An attendant on the first bullet train of a new high-speed railway linking Shanghai with Hangzhou prepares to welcome guests before departing for Hangzhou. China has spelled out massive plans to build high-speed railways. Provided to China Daily
Next five years 'critical period' for nation to build transport network
BEIJING - China will set up an 85,000-km national freeway network and a 40,000-km high-speed railway network during the 12th Five-Year Plan (2011-2015), said a leading official from the National Development and Reform Commission (NDRC).
The freeway network will cover all cities with a population of at least 200,000, while high-speed railways will link cities with more than 500,000 residents, said Wu Xiao, deputy director-general of the NDRC's basic industries department.
"The government has eased transport capacity pressures and virtually solved many bottleneck problems... regarding economic and social development," he said at a regional workshop on transport infrastructure in Beijing jointly held by the central government and the Asian Development Bank (ADB).

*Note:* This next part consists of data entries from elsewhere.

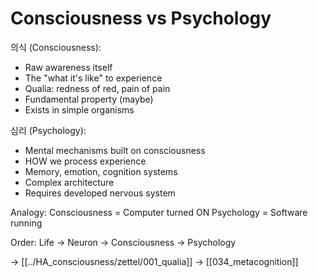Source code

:# Consciousness vs Psychology

의식 (Consciousness):
- Raw awareness itself
- The "what it's like" to experience
- Qualia: redness of red, pain of pain
- Fundamental property (maybe)
- Exists in simple organisms

심리 (Psychology):
- Mental mechanisms built on consciousness
- HOW we process experience
- Memory, emotion, cognition systems
- Complex architecture
- Requires developed nervous system

Analogy:
Consciousness = Computer turned ON
Psychology = Software running

Order: Life → Neuron → Consciousness → Psychology

→ [[../HA_consciousness/zettel/001_qualia]]
→ [[034_metacognition]]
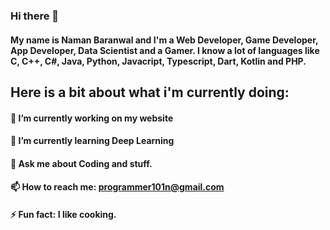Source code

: ### Hi there 👋
#### My name is Naman Baranwal and I'm a Web Developer, Game Developer, App Developer, Data Scientist and a Gamer. I know a lot of languages like C, C++, C#, Java, Python, Javacript, Typescript, Dart, Kotlin and PHP.

## Here is a bit about what i'm currently doing:

#### 🔭 I’m currently working on my website
#### 🌱 I’m currently learning Deep Learning
#### 💬 Ask me about Coding and stuff.
#### 📫 How to reach me: programmer101n@gmail.com
#### ⚡ Fun fact: I like cooking.
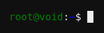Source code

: 
<html><head><meta http-equiv="Content-Type" content="text/html; charset=UTF-8">
  
  <script async="" src="https://voidcat.com/void.cat_files/f.txt"></script>
  <script>
    (adsbygoogle = window.adsbygoogle || []).push({
      google_ad_client: "ca-pub-3289062345896209",
      enable_page_level_ads: true
    });
  </script>
  <style>
    html,body { 
      margin: 0; 
      padding: 0; 
      font-family: "Lucida Console", Monaco, monospace; 
      background-color: #101010;
      font-size: 16px;
      color: #eee;
      user-select: none;
      cursor: text;
    }
    div.msg {
      width: 400px;
      margin-left: auto;
      margin-right: auto;
      margin-top: 20%;
    }
    span.host { color: green; }
    span.path { color: blue; }
    div.msg span { float: left; }
    span.hide { opacity: 0; }
    h1{
      display: none;
    }
  </style>
</head>
<body style="">
  <div class="msg">
    <span class="host">root@void</span>
    <span>:</span>
    <span class="path">~</span>
    <span>$&nbsp;</span>
    <span id="content"></span>
    <span id="cursor" class="">█</span>
  </div>
  <ins class="adsbygoogle" style="display:block; margin-left: auto; margin-right: auto;" data-ad-client="ca-pub-3289062345896209" data-ad-slot="9187315106" data-ad-format="auto" data-full-width-responsive="true"></ins>
  <script>
    (adsbygoogle = window.adsbygoogle || []).push({});

    var delayCounter = 0;
    var delayCompleted = 0;
    var msgTyped = 0;
    const typeMsg = "��彩云��易散���琉璃����脆 :)";
    const cursor = document.querySelector("#cursor");
    const msgContent = document.querySelector("#content");
    setInterval(function() {
      cursor.classList.toggle("hide");
    }, 500);
    setInterval(function() {
      // apply delay
      if(delayCompleted < delayCounter){
        delayCompleted++;
        return;
      }

      let newChar = typeMsg[msgTyped];
      if(newChar == "�") {
        delayCounter += 10;
        msgTyped++;
      } else if(newChar == "") {
        msgContent.innerHTML += "</br>";
        msgTyped++;
      }else if(typeMsg.length > msgTyped) {
        msgContent.innerHTML += newChar;
        msgTyped++;
      }
    }, 100);
  </script>


</body></html>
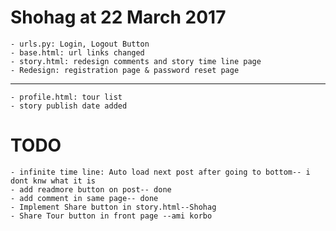 # Shohag at 22 March 2017
    - urls.py: Login, Logout Button
    - base.html: url links changed
    - story.html: redesign comments and story time line page
    - Redesign: registration page & password reset page
 -----------------------------------------------------------------
    - profile.html: tour list
    - story publish date added
    
    
    
# TODO
    - infinite time line: Auto load next post after going to bottom-- i dont knw what it is
    - add readmore button on post-- done
    - add comment in same page-- done
    - Implement Share button in story.html--Shohag
    - Share Tour button in front page --ami korbo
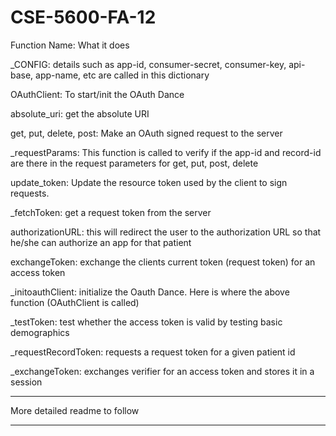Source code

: CSE-5600-FA-12
==============

Function Name: What it does

_CONFIG: details such as app-id, consumer-secret, consumer-key, api-base, app-name, etc are called in this dictionary 

OAuthClient: To start/init the OAuth Dance

absolute_uri: get the absolute URI

get, put, delete, post: Make an OAuth signed request to the server

_requestParams: This function is called to verify if the app-id and record-id are there in the request parameters for get, put, post, delete

update_token: Update the resource token used by the client to sign requests.

_fetchToken: get a request token from the server

authorizationURL: this will redirect the user to the authorization URL so that he/she can authorize an app for that patient

exchangeToken: exchange the clients current token (request token) for an access token

_initoauthClient: initialize the Oauth Dance. Here is where the above function (OAuthClient is called)

_testToken: test whether the access token is valid by testing basic demographics

_requestRecordToken: requests a request token for a given patient id

_exchangeToken: exchanges verifier for an access token and stores it in a session


*******************************
More detailed readme to follow
*******************************

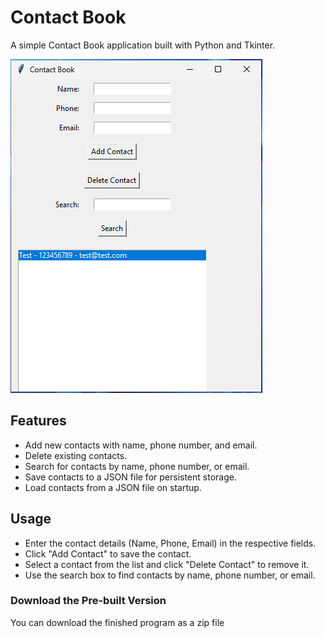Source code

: # Contact Book

A simple Contact Book application built with Python and Tkinter.

![Screenshot](contact-book.png)

## Features

- Add new contacts with name, phone number, and email.
- Delete existing contacts.
- Search for contacts by name, phone number, or email.
- Save contacts to a JSON file for persistent storage.
- Load contacts from a JSON file on startup.

## Usage

- Enter the contact details (Name, Phone, Email) in the respective fields.
- Click "Add Contact" to save the contact.
- Select a contact from the list and click "Delete Contact" to remove it.
- Use the search box to find contacts by name, phone number, or email.

### Download the Pre-built Version

You can download the finished program as a zip file
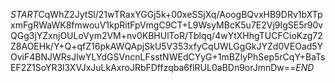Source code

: $START$CqWhZ2JytSl/21wTRaxYGGj5k+00xeSSjXq/AoogBQvxHB9DRv1bXTpxmFgRWaWK8fmwouV1kpRitFpVmgC9CT+L9WsyMBcK5u7E2Vj9IgSE5r90vQGg3jYZxnjOULoVym2VM+nv0KBHUlToR/Tblqq/4wYtXHhgTUCFCioKzg72Z8AOEHk/Y+Q+qfZ16pkAWQApjSkU5V353xfyCqUWLGgGkJYZd0VEOad5YOviF4BNJWRsJlwYLYdGSVncnLFsstNWEdCYyG+1mBZlyPhSep5rCqY+BaTsEF2Z1SoYR3l3XVJxJuLkAxroJRbFDffzqba6flRUL0aBDn9orJmnDw==$END$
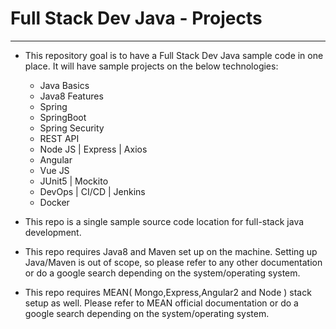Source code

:# Full Stack Dev Java - Projects
----------------------------------

* This repository goal is to have a Full Stack Dev Java sample code in one place. It will have sample projects on the below technologies:
  - Java Basics
  - Java8 Features
  - Spring
  - SpringBoot
  - Spring Security
  - REST API
  - Node JS | Express | Axios
  - Angular
  - Vue JS
  - JUnit5 | Mockito
  - DevOps | CI/CD | Jenkins
  - Docker
* This repo is a single sample source code location for full-stack java development. 

* This repo requires Java8 and Maven set up on the machine. Setting up Java/Maven is out of scope, so please refer to any other documentation or do a google search depending on the system/operating system.

* This repo requires MEAN( Mongo,Express,Angular2 and Node ) stack setup as well. Please refer to MEAN official documentation or do a google search depending on the system/operating system.
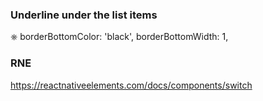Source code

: ### Underline under the list items

⎈        borderBottomColor: 'black',
        borderBottomWidth: 1,

### RNE <Switch>

https://reactnativeelements.com/docs/components/switch

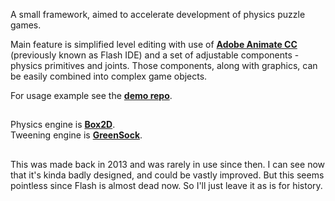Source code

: A small framework, aimed to accelerate development of physics puzzle games.  

Main feature is simplified level editing with use of [**Adobe Animate CC**](https://www.adobe.com/products/animate.html) (previously known as Flash IDE) and a set of adjustable components - physics primitives and joints. Those components, along with graphics, can be easily combined into complex game objects.

For usage example see the [**demo repo**](https://github.com/maxpostnikov/physics-puzzle-framework-demo).

##
Physics engine is [**Box2D**](http://www.box2dflash.org/).  
Tweening engine is [**GreenSock**](https://greensock.com/tweenlite-as).

##
This was made back in 2013 and was rarely in use since then. I can see now that it's kinda badly designed, and could be vastly improved. But this seems pointless since Flash is almost dead now. So I'll just leave it as is for history.
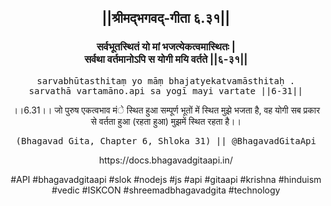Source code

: <center><h2>||श्रीमद्‍भगवद्‍-गीता ६.३१||</h2>
<h3>सर्वभूतस्थितं यो मां भजत्येकत्वमास्थितः |<br/>सर्वथा वर्तमानोऽपि स योगी मयि वर्तते ||६-३१||</h3>
<pre>sarvabhūtasthitaṃ yo māṃ bhajatyekatvamāsthitaḥ .<br/>sarvathā vartamāno.api sa yogī mayi vartate ||6-31||</pre>
<p>।।6.31।। जो पुरुष एकत्वभाव मंे स्थित हुआ सम्पूर्ण भूतों में स्थित मुझे भजता है, वह योगी सब प्रकार से वर्तता हुआ (रहता हुआ) मुझमें स्थित रहता है।।</p>
<pre>(Bhagavad Gita, Chapter 6, Shloka 31) || @BhagavadGitaApi</pre><p>https://docs.bhagavadgitaapi.in/</p><p>#API #bhagavadgitaapi #slok #nodejs #js #api #gitaapi #krishna #hinduism #vedic #ISKCON #shreemadbhagavadgita #technology</p></center>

China's annual investment in transport fixed assets and highway construction now exceeds 1.1 trillion yuan ($165 billion), of which 967 billion yuan was invested in road construction.
Wu said that, as a proportion of the overall investment, spending on railways will increase by a large margin while the amount expended on road construction will fall.

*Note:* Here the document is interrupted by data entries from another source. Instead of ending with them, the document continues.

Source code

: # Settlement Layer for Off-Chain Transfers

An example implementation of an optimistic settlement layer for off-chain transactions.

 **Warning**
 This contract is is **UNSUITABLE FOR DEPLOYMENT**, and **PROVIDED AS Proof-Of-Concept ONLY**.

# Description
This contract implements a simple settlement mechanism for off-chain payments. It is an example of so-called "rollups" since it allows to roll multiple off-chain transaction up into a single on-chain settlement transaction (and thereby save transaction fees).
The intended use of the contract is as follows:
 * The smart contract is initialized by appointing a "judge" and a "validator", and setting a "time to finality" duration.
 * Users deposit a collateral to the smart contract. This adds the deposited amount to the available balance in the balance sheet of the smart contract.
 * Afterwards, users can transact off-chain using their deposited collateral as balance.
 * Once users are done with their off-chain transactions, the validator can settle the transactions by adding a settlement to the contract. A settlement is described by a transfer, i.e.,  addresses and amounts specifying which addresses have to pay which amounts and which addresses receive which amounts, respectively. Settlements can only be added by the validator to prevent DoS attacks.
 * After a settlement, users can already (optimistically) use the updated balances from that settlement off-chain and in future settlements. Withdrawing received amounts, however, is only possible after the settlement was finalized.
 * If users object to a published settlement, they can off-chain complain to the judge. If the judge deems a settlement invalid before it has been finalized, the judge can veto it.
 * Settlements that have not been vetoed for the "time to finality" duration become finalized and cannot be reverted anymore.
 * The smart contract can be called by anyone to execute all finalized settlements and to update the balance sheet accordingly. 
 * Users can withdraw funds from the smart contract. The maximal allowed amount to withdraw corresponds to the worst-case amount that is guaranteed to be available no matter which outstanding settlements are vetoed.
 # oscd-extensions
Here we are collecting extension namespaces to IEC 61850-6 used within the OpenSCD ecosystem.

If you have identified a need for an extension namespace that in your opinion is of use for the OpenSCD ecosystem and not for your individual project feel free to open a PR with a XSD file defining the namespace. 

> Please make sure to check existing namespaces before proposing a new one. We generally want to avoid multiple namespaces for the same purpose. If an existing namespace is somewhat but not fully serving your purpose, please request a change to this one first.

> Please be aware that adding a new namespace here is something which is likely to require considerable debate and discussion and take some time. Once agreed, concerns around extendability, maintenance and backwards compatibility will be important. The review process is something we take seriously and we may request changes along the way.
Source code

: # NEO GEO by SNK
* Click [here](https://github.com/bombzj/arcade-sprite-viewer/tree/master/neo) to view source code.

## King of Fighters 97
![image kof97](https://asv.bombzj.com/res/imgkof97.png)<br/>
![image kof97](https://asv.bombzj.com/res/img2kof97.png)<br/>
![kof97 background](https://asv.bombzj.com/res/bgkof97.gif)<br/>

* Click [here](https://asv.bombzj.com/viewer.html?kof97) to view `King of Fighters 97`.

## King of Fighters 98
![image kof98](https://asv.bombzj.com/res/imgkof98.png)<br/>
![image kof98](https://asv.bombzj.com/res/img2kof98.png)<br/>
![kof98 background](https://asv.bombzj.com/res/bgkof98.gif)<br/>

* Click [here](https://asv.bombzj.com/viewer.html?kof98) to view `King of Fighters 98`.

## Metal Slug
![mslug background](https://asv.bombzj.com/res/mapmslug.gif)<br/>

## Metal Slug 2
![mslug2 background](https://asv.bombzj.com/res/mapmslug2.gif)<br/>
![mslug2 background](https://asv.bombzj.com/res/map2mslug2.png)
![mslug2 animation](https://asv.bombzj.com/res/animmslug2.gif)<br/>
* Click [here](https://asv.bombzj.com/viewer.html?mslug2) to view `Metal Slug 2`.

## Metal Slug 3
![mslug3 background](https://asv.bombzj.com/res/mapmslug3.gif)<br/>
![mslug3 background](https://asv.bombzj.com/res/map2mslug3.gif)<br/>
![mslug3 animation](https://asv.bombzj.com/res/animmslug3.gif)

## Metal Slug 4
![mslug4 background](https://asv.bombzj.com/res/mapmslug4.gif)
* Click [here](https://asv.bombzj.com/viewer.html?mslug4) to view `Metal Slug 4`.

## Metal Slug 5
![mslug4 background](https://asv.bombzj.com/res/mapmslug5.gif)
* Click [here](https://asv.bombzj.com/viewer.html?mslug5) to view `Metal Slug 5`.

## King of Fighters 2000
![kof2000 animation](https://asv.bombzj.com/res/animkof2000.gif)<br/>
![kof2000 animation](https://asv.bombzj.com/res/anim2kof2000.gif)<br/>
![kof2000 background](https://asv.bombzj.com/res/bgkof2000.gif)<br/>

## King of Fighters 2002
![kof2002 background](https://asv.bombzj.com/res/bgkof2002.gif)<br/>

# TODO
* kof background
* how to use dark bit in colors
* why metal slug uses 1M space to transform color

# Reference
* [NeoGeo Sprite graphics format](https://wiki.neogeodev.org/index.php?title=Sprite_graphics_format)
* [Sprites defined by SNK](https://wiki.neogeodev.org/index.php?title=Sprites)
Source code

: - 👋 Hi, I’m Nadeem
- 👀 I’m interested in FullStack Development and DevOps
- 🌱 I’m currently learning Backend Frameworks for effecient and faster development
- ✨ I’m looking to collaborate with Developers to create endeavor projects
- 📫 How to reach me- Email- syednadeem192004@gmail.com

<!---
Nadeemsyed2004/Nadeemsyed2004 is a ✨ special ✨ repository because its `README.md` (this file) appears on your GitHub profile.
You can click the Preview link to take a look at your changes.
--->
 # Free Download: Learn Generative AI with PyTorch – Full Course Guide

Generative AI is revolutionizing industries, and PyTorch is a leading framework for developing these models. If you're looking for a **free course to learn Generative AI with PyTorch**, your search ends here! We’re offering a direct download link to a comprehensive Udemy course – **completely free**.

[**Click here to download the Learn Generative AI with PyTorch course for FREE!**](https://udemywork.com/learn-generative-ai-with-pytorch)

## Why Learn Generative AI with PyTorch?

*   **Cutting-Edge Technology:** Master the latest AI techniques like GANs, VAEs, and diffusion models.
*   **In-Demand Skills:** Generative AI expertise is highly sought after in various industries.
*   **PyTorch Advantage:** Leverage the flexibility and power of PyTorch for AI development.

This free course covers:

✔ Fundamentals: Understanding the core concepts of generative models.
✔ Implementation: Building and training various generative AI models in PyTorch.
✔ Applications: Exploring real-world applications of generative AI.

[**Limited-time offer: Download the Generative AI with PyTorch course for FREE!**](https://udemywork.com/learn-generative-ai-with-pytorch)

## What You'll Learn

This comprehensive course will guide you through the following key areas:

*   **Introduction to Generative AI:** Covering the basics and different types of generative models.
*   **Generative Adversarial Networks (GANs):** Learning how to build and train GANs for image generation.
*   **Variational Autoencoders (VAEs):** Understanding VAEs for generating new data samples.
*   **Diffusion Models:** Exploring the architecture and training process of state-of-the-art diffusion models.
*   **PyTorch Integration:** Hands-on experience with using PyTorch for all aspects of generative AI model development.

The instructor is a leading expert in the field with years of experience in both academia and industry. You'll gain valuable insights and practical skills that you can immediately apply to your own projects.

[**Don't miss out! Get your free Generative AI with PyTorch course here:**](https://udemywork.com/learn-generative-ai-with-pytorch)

"Although China has made great improvements in transport development, the country's gross quantity of infrastructure in this respect remains insufficient, and transport in western areas is still underdeveloped," said Li Yong, deputy minister of finance.
The next five years is a critical period for China to promote transport infrastructure construction together with other Asian countries, he added.
Transport infrastructure has played a critical role in helping to boost growth and cut poverty in the Asia-Pacific region, said ADB Vice-President (Finance and Administration) Bindu Lohani.
"It is an important determinant of economic growth, job creation and poverty reduction," Lohani said.
"Improvements in transport infrastructure reduce the costs of transportation and improve its quality. This strengthens economic performance by making goods and services more competitive and by stimulating growth in trade."
The ADB has called on Asian economies to strengthen their infrastructure investment through an effective financing framework to achieve higher and more sustainable growth.
The bank said that as much as $750 billion will have to be invested annually in infrastructure across the region by 2020. This means that about $8.25 trillion will be invested in that period in national and cross-regional infrastructure projects.
The required infrastructure investment for pan-Asian connectivity in the transport, communications and energy sectors in the next 10 years is expected to produce income gains of about $13 trillion throughout Asia, the bank said.
Lohani said that while the benefits of building better transport infrastructure were commonly accepted, these present significant financing challenges for ADB's developing member economies. He suggested that many governments increase their investment in transport infrastructure, and at the same time encourage the private sector to play a bigger role.
He also stressed that "greener" and more efficient urban transport needs to be inserted in city planning and policymaking within the wider context of creating more livable cities.